» Task to complete:
Which lines of the entries below hold the word "dresses"? Report each of them.

= = = =

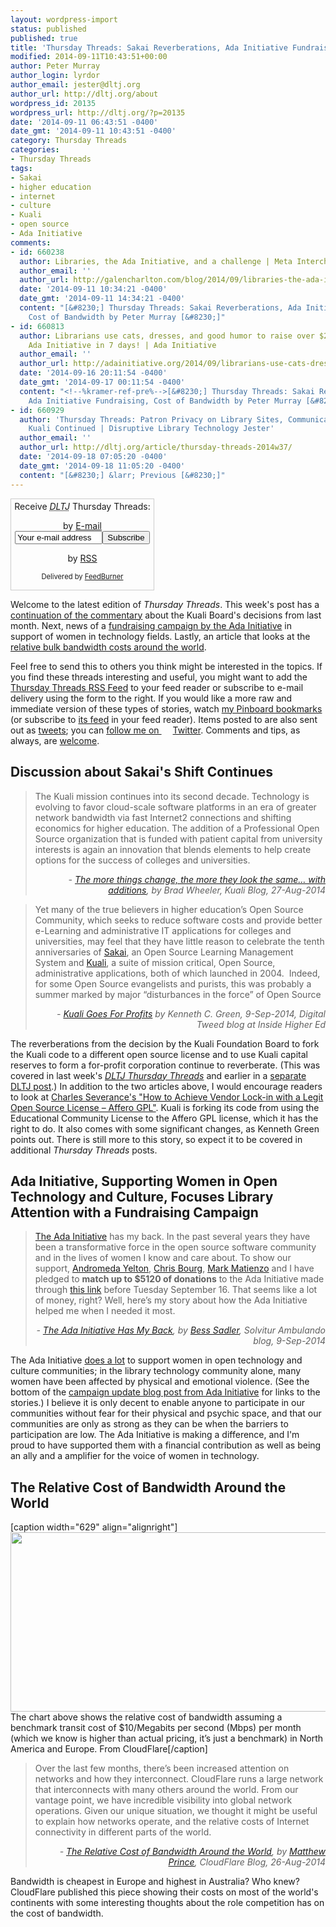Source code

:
 ```yaml
---
layout: wordpress-import
status: published
published: true
title: 'Thursday Threads: Sakai Reverberations, Ada Initiative Fundraising, Cost of Bandwidth'
modified: 2014-09-11T10:43:51+00:00
author: Peter Murray
author_login: lyrdor
author_email: jester@dltj.org
author_url: http://dltj.org/about
wordpress_id: 20135
wordpress_url: http://dltj.org/?p=20135
date: '2014-09-11 06:43:51 -0400'
date_gmt: '2014-09-11 10:43:51 -0400'
category: Thursday Threads
categories:
- Thursday Threads
tags:
- Sakai
- higher education
- internet
- culture
- Kuali
- open source
- Ada Initiative
comments:
- id: 660238
  author: Libraries, the Ada Initiative, and a challenge | Meta Interchange
  author_email: ''
  author_url: http://galencharlton.com/blog/2014/09/libraries-the-ada-initiative-and-a-challenge/
  date: '2014-09-11 10:34:21 -0400'
  date_gmt: '2014-09-11 14:34:21 -0400'
  content: "[&#8230;] Thursday Threads: Sakai Reverberations, Ada Initiative Fundraising,
    Cost of Bandwidth by Peter Murray [&#8230;]"
- id: 660813
  author: Librarians use cats, dresses, and good humor to raise over $20,000 for the
    Ada Initiative in 7 days! | Ada Initiative
  author_email: ''
  author_url: http://adainitiative.org/2014/09/librarians-use-cats-dresses-and-good-humor-to-raise-over-20000-for-the-ada-initiative-in-7-days/
  date: '2014-09-16 20:11:54 -0400'
  date_gmt: '2014-09-17 00:11:54 -0400'
  content: "<!--%kramer-ref-pre%-->[&#8230;] Thursday Threads: Sakai Reverberations,
    Ada Initiative Fundraising, Cost of Bandwidth by Peter Murray [&#8230;]<!--%kramer-ref-post%-->"
- id: 660929
  author: 'Thursday Threads: Patron Privacy on Library Sites, Communicating with Developers,
    Kuali Continued | Disruptive Library Technology Jester'
  author_email: ''
  author_url: http://dltj.org/article/thursday-threads-2014w37/
  date: '2014-09-18 07:05:20 -0400'
  date_gmt: '2014-09-18 11:05:20 -0400'
  content: "[&#8230;] &larr; Previous [&#8230;]"
---
```

<div id="feedburner-thursday-threads-email-2014w36" class="wp-caption alignright noprint noFrontPage" style="width: 230px;">
<form style="border: 1px solid rgb(204, 204, 204); padding: 3px; margin: 0pt; text-align: center;" action="http://feedburner.google.com/fb/a/mailverify" method="post" target="popupwindow" onsubmit="window.open('http://feedburner.google.com/fb/a/mailverify?uri=thursday-threads', 'popupwindow', 'scrollbars=yes,width=550,height=520');return true">Receive <i><acronym title="Disruptive Library Technology Jester">DLTJ</acronym></i> Thursday Threads:</p>
<p>by&nbsp;<a href="http://feedburner.google.com/fb/a/mailverify?uri=thursday-threads&amp;loc=en_US" title="D.L.T.J. Thursday Threads Email Subscription">E-mail</a><br /><input style="width: 140px;" name="email" value="Your e-mail address" onfocus="if (this.defaultValue==this.value) this.value = ''" type="text"/><input value="thursday-threads" name="uri" type="hidden"/><input name="loc" value="en_US" type="hidden"/><input value="Subscribe" type="submit"/></p>
<p>by&nbsp;<a href="http://feeds.dltj.org/thursday-threads/" title="D.L.T.J. Thursday Threads RSS Feed">RSS</a>
<p style="font-size: 80%;">Delivered by <a href="http://feedburner.google.com" target="_blank" title="Google Feedburner Service">FeedBurner</a></p>
</form>
</div>
<p>Welcome to the latest edition of <i>Thursday Threads</i>.  This week's post has a <a href="/article/thursday-threads-2014w36/#p20135-kuali">continuation of the commentary</a> about the Kuali Board's decisions from last month.  Next, news of a <a href="/article/thursday-threads-2014w36/#p20135-ada-initiative">fundraising campaign by the Ada Initiative</a> in support of women in technology fields.  Lastly, an article that looks at the <a href="/article/thursday-threads-2014w36/#p20135-bandwidth-costs">relative bulk bandwidth costs around the world</a>.</p>
<p>Feel free to send this to others you think might be interested in the topics.  If you find these threads interesting and useful, you might want to add the <a title="RSS Feed for DLTJ Thursday Threads" href="http://feeds.dltj.org/thursday-threads/">Thursday Threads RSS Feed</a> to your feed reader or subscribe to e-mail delivery using the form to the right.  If you would like a more raw and immediate version of these types of stories, watch <a title="Peter Murray | Pinboard" href="http://pinboard.in/u:dltj">my Pinboard bookmarks</a> (or subscribe to <a title="RSS feed for Peter Murray's Pinboard account" href="http://feeds.pinboard.in/rss/u:dltj/">its feed</a> in your feed reader).  Items posted to are also sent out as <a title="Peter Murray's Twitter page" href="https://twitter.com/DataG">tweets</a>; you can <a target="_blank" href="https://twitter.com/intent/user?screen_name=DataG">follow me on <span style="background-image: url('//si0.twimg.com/images/dev/cms/intents/bird/bird_blue/bird_16_blue.png'); background-repeat: no-repeat; padding-left: 18px;">Twitter</span></a>.  Comments and tips, as always, are <a href="/contact">welcome</a>.</p>
<h2 id="p20135-sakai">Discussion about Sakai's Shift Continues</h2>
<blockquote><p>The Kuali mission continues into its second decade. Technology is evolving to favor cloud-scale software platforms in an era of greater network bandwidth via fast Internet2 connections and shifting economics for higher education. The addition of a Professional Open Source organization that is funded with patient capital from university interests is again an innovation that blends elements to help create options for the success of colleges and universities.
<div style="text-align: right; width: 100%;"><cite>- <a href="https://blog.kuali.org/?p=66" title="The more things change, the more they look the same&hellip; with additions | Kuali Blog">The more things change, the more they look the same&hellip; with additions</a>, by Brad Wheeler, Kuali Blog, 27-Aug-2014</cite></div>
</blockquote>
<blockquote><p>Yet many of the true believers in higher education&rsquo;s Open Source Community, which seeks to reduce software costs and provide better e-Learning and administrative IT applications for colleges and universities, may feel that they have little reason to celebrate the tenth anniversaries of <a href="https://www.sakaiproject.org/" title="301 Moved Permanently">Sakai</a>, an Open Source Learning Management System and <a href="http://www.kuali.org/" title="Kuali Foundation">Kuali</a>, a suite of mission critical, Open Source, administrative applications, both of which launched in 2004. &nbsp;Indeed, for some Open Source evangelists and purists, this was probably a summer marked by major &ldquo;disturbances in the force&rdquo; of Open Source
<div style="text-align: right; width: 100%;"><cite>- <a href="https://www.insidehighered.com/blogs/digital-tweed/kuali-goes-profits" title="Kuali Goes For Profits | Digital Tweed @insidehighered">Kuali Goes For Profits</a> by <span class="removed_link" title="https://www.insidehighered.com/users/kenneth-c.-green">Kenneth C. Green</span>, 9-Sep-2014, Digital Tweed blog at Inside Higher Ed</cite></div>
</blockquote>
<p>The reverberations from the decision by the Kuali Foundation Board to fork the Kuali code to a different open source license and to use Kuali capital reserves to form a for-profit corporation continue to reverberate.  (This was covered in last week's <a href="/article/thursday-threads-2014w35/#p19841-kuali"><i><acronym title="Disruptive Library Technology Jester">DLTJ</acronym> Thursday Threads</i></a> and earlier in a <a href="/article/kuali-reboots-into-commercial-entity/">separate DLTJ post</a>.)  In addition to the two articles above, I would encourage readers to look at <a href="http://www.dr-chuck.com/csev-blog/2014/09/how-to-achieve-vendor-lock-in-with-a-legit-open-source-license-affero-gpl/" title="How to Achieve Vendor Lock-in with a Legit Open Source License &ndash; Affero GPL | Chuck Severance's blog">Charles Severance's "How to Achieve Vendor Lock-in with a Legit Open Source License &ndash; Affero GPL"</a>.  Kuali is forking its code from using the Educational Community License to the Affero GPL license, which it has the right to do.  It also comes with some significant changes, as Kenneth Green points out.  There is still more to this story, so expect it to be covered in additional <i>Thursday Threads</i> posts.</p>
<h2 id="p20135-ada-initiative">Ada Initiative, Supporting Women in Open Technology and Culture, Focuses Library Attention with a Fundraising Campaign</h2>
<blockquote><p><a href="https://adainitiative.org/" target="_blank">The Ada Initiative</a> has my back. In the past several years they have been a transformative force in the open source software community and in the lives of women I know and care about. To show our support, <a href="http://andromedayelton.com/" title="Andromeda Yelton" target="_blank">Andromeda Yelton</a>, <a href="http://chrisbourg.wordpress.com/" title="Chris Bourg" target="_blank">Chris Bourg</a>, <a href="http://matienzo.org/" target="_blank" title="http://matienzo.org/">Mark Matienzo</a> and I have pledged to <strong>match up to $5120 of donations</strong> to the Ada Initiative made through <a href="https://web.archive.org/web/20140911000000/https://supportada.org/" title="Libraries Support the Ada Initiative Fundraiser">this link</a> before Tuesday September 16. That seems like a lot of money, right? Well, here&rsquo;s my story about how the Ada Initiative helped me when I needed it most.
<div style="text-align: right; width: 100%;"><cite>- <a href="http://www.ibiblio.org/bess/?p=329" title="The Ada Initiative Has My Back | Solvitur ambulando">The Ada Initiative Has My Back</a>, by <a href="http://www.ibiblio.org/bess/?page_id=2" title="Solvitur ambulando &amp;raquo; About">Bess Sadler</a>, Solvitur Ambulando blog, 9-Sep-2014</cite></div>
</blockquote>
<p>The Ada Initiative <a href="http://adainitiative.org/what-we-do/" title="What we do | Ada Initiative">does a lot</a> to support women in open technology and culture communities; in the library technology community alone, many women have been affected by physical and emotional violence.  (See the bottom of the <a href="http://adainitiative.org/2014/09/librarians-donate-over-10000-to-the-ada-initiative/" title="Librarians donate over $10,000 to the Ada Initiative! | Ada Initiative">campaign update blog post from Ada Initiative</a> for links to the stories.)  I believe it is only decent to enable anyone to participate in our communities without fear for their physical and psychic space, and that our communities are only as strong as they can be when the barriers to participation are low.   The Ada Initiative is making a difference, and I'm proud to have supported them with a financial contribution as well as being an ally and a amplifier for the voice of women in technology.</p>
<h2 id="p20135-bandwidth-costs">The Relative Cost of Bandwidth Around the World</h2>
<p>[caption width="629" align="alignright"]<a href="http://blog.cloudflare.com/the-relative-cost-of-bandwidth-around-the-world" title="The Relative Cost of Bandwidth Around the World | CloudFlare Blog"><img src="http://web.archive.org/web/20140830144112/http://blog.cloudflare.com/static/images/image04_4.png" width="629" height="287" class /></a> The chart above shows the relative cost of bandwidth assuming a benchmark transit cost of $10/Megabits per second (Mbps) per month (which we know is higher than actual pricing, it&rsquo;s just a benchmark) in North America and Europe.  From CloudFlare[/caption]</p>
<blockquote><p>Over the last few months, there&rsquo;s been increased attention on networks and how they interconnect. CloudFlare runs a large network that interconnects with many others around the world. From our vantage point, we have incredible visibility into global network operations. Given our unique situation, we thought it might be useful to explain how networks operate, and the relative costs of Internet connectivity in different parts of the world.
<div style="text-align: right; width: 100%;"><cite>- <a href="http://blog.cloudflare.com/the-relative-cost-of-bandwidth-around-the-world" title="The Relative Cost of Bandwidth Around the World | CloudFlare Blog">The Relative Cost of Bandwidth Around the World</a>, by <a href="http://blog.cloudflare.com/author/matthew-prince" title="CloudFlare Blog">Matthew Prince</a>, CloudFlare Blog, 26-Aug-2014</cite></div>
</blockquote>
<p>Bandwidth is cheapest in Europe and highest in Australia?  Who knew?  CloudFlare published this piece showing their costs on most of the world's continents with some interesting thoughts about the role competition has on the cost of bandwidth.</p>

= = = =

» Response:
  author: Librarians use cats, dresses, and good humor to raise over $20,000 for the
  author_url: http://adainitiative.org/2014/09/librarians-use-cats-dresses-and-good-humor-to-raise-over-20000-for-the-ada-initiative-in-7-days/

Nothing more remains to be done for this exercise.